Glyn Dillon’s filmic masterpiece, The Nao of Brown, is equal parts psychological thriller and part surrealist meditation. Beautiful Nao Brown is a young, part-time employee at an eccentric toyshop who struggles with loneliness, love, and… compulsive violent thoughts about harming those around her. Her road to enlightenment begins when a burly yet contemplative washing machine repairman, who uncannily resembles her cherished Japanese character “Ichi,” shows up.

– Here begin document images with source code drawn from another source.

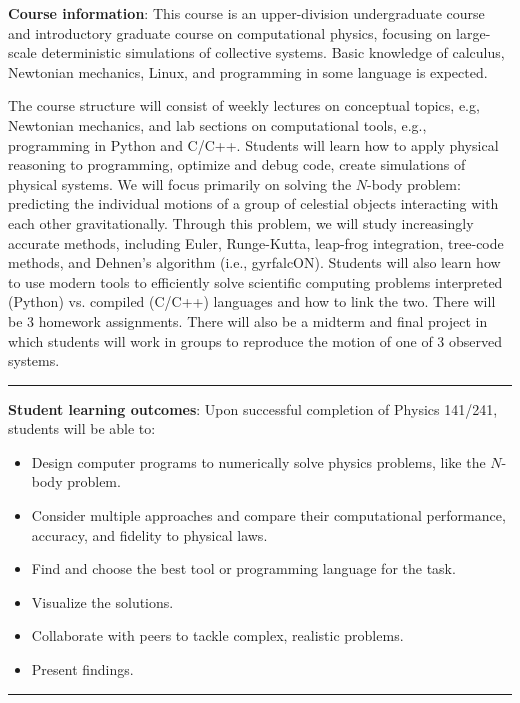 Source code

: \documentclass[12pt]{article}
\begin{document}
\noindent\textbf{Course information}: This course is an upper-division undergraduate course and introductory graduate course on computational physics, focusing on large-scale deterministic simulations of collective systems.
Basic knowledge of calculus, Newtonian mechanics, Linux, and programming in some language is expected.

The course structure will consist of weekly lectures on conceptual topics, e.g, Newtonian mechanics, and lab sections on computational tools, e.g., programming in Python and C/C++.
Students will learn how to apply physical reasoning to programming, optimize and debug code, create simulations of physical systems.
We will focus primarily on solving the $N$-body problem: predicting the individual motions of a group of celestial objects interacting with each other gravitationally.
Through this problem, we will study increasingly accurate methods, including Euler, Runge-Kutta, leap-frog integration, tree-code methods, and Dehnen's algorithm (i.e., gyrfalcON).
Students will also learn how to use modern tools to efficiently solve scientific computing problems interpreted (Python) vs. compiled (C/C++) languages and how to link the two.
There will be 3 homework assignments.
There will also be a midterm and final project in which students will work in groups to reproduce the motion of one of 3 observed systems.


\begin{center}
  \rule{\textwidth}{0.5pt}
\end{center}

\noindent\textbf{Student learning outcomes}: Upon successful completion of Physics 141/241, students will be able to:
\begin{itemize}
  \item Design computer programs to numerically solve physics problems, like the $N$-body problem.
  \item Consider multiple approaches and compare their computational performance, accuracy, and fidelity to physical laws.
  \item Find and choose the best tool or programming language for the task.
  \item Visualize the solutions.
  \item Collaborate with peers to tackle complex, realistic problems.
  \item Present findings.
\end{itemize}

\begin{center}
  \rule{\textwidth}{0.5pt}
\end{center}
\end{document}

This absorbing tale of self-discovery is humorous, artistically imaginative, and will stay with you long after you’ve put it down.
Friends and bestselling historical romance authors Julia Quinn, Eloisa James, and Connie Brockway have teamed up to bring readers The Lady Most Willing: A Novel in Three Parts, the story of an outrageous kidnapping plot that leads to four unlikely romances. Although romance authors frequently collaborate on collections of novellas, Quinn, James, and Brockway decided to try something a little different. Each wrote a part of a story that would become one cohesive novel. The result was their first shared novel The Lady Most Likely: A Novel in Three Parts. The trio enjoyed that project so much that they decided to try it again. When Brockway suggested a plot inspired by one of her favorite movies, Seven Brides for Seven Brothers, The Lady Most Willing was born.
Laird Taran Ferguson wants his nephews to marry and produce heirs to secure the family line, so he hatches a drunken plan to kidnap eligible young ladies for them to marry. What could possibly go wrong? He and his men decide to capture three young heiresses, Lady Cecily Tarleton and sisters Fiona and Marilla Chisholm, from a ball at Bellemere Castle. During the raid, Taran’s men are confused about one of the ladies’ identity, and Catriona Burns is mistakenly taken, too. The inept kidnappers steal a carriage for their getaway, and The Duke of Bretton, who was sleeping off a substantial amount of brandy in his carriage, is also inadvertently abducted. The whole group is brought to Finovair Castle where they are snowed in together, and fate and love soon intervene. This witty, warm romance is the perfect antidote for a chilly winter night.